Le capitalisme de 2022 n’est bien sûr pas celui de 1919, il est entre autres condamné à une fuite en avant permanente où la puissance publique vient soutenir le profit.

Dans le contexte économique actuel, l’inflation menace les profits et réactive l’éternelle question : qui va payer la note ? Le travail ou le capital ?

C’est sans doute ce qui explique la réactivation des conflits salariaux et il est vraisemblable que cette séquence va durer le temps de l’inflation.

Dans un contexte similaire l’année 1919 avait été une des plus agitées de l’histoire sociale mondiale.

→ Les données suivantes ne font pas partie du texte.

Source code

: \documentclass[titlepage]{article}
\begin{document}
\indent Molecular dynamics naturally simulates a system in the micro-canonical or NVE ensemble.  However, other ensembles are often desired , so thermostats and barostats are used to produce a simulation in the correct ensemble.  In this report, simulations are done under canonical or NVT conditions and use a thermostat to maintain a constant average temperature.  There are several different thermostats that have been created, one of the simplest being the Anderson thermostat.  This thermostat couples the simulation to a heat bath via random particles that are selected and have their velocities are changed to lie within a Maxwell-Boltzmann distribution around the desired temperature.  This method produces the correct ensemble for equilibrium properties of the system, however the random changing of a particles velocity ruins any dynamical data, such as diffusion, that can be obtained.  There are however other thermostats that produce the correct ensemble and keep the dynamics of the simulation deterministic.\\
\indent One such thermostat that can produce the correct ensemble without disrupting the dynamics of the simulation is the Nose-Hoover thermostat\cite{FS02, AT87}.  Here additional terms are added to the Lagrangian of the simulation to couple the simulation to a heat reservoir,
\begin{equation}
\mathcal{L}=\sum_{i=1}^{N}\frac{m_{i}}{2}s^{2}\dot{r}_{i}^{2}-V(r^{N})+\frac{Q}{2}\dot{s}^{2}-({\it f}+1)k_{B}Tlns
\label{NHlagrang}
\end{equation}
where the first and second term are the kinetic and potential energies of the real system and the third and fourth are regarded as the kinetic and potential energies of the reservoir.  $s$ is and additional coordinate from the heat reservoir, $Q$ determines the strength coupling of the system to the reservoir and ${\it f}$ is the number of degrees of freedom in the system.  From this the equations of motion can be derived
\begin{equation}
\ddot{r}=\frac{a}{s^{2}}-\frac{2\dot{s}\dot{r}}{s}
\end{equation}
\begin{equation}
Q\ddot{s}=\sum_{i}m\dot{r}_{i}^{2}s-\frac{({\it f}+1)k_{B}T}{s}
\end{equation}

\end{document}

C’est en 1919 qu’est né le fascisme en Italie pour mettre fin au « bienno rosso ».

C’est en 2022 que renaissent des monstres fascisants ou fascistoïdes, avec la même fonction : rétablir l’ordre par la répression.

 

Références : Romaric Godin, « La récession de 1920 un dangereux modèle pour combattre l’inflation », article dans Médiapart du 9/2/2022. Adam Tooze « le déluge, 1916-1931, un nouvel ordre mondial » éditions Les Belles Lettres.